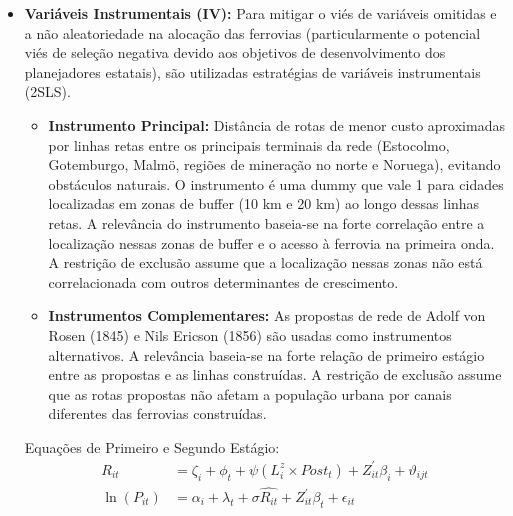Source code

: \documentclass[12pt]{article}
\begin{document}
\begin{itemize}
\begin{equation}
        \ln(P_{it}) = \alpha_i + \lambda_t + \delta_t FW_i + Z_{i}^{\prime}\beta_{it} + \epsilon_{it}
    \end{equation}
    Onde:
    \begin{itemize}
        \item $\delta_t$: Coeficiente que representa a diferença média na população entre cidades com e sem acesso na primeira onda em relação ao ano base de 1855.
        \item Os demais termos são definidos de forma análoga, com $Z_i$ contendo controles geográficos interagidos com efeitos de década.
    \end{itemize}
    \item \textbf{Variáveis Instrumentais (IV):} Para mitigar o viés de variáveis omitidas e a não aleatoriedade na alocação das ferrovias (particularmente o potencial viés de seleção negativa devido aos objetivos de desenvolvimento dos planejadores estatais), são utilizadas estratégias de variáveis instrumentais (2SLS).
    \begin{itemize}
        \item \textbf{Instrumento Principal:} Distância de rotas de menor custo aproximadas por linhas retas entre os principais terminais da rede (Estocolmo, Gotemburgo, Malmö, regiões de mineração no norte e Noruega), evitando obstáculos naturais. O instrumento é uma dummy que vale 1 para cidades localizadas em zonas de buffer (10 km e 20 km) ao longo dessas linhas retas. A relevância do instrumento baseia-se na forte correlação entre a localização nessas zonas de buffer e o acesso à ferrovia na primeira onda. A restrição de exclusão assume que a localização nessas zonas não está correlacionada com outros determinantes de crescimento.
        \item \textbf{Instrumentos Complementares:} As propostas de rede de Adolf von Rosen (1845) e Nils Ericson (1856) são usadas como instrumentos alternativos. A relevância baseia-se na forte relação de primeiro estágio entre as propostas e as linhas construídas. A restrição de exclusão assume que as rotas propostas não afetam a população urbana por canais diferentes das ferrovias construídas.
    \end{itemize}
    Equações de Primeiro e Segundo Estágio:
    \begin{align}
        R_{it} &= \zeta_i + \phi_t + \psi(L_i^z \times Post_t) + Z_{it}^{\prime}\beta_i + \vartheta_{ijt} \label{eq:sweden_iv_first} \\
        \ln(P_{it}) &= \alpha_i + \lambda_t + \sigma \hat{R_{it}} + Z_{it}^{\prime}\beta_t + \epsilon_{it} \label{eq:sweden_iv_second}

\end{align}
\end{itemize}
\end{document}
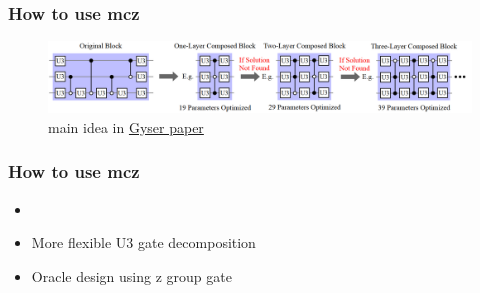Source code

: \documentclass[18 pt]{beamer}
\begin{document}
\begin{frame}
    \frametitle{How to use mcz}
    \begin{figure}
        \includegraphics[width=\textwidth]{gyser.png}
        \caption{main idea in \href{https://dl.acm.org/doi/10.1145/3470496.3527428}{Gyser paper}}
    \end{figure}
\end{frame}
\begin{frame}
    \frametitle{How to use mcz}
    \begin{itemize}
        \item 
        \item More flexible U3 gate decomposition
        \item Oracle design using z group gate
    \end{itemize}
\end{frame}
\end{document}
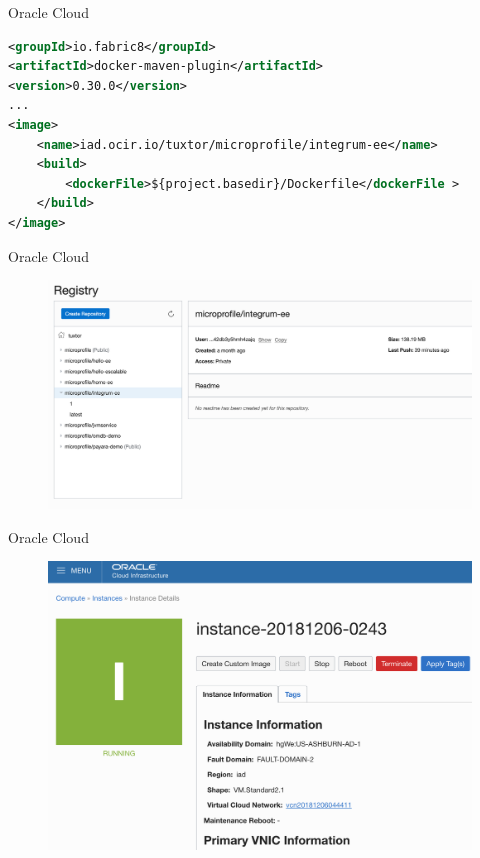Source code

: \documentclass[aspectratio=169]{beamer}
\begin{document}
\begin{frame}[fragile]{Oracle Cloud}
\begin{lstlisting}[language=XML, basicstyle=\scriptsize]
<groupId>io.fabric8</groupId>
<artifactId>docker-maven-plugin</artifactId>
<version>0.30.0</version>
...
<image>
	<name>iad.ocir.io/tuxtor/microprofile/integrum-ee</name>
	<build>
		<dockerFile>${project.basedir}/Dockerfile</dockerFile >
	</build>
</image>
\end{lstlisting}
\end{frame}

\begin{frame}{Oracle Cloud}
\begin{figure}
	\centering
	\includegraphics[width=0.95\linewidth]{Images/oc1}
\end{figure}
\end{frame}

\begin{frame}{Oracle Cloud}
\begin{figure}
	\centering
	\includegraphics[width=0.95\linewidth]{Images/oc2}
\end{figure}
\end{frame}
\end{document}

★ ★ ★ ★ ★ ★ ★

__EXERCISE AIM__.
Only one number is expected: the count of lines above that contain the string "includegraphics".

__THE COMPLETED TASK__.
3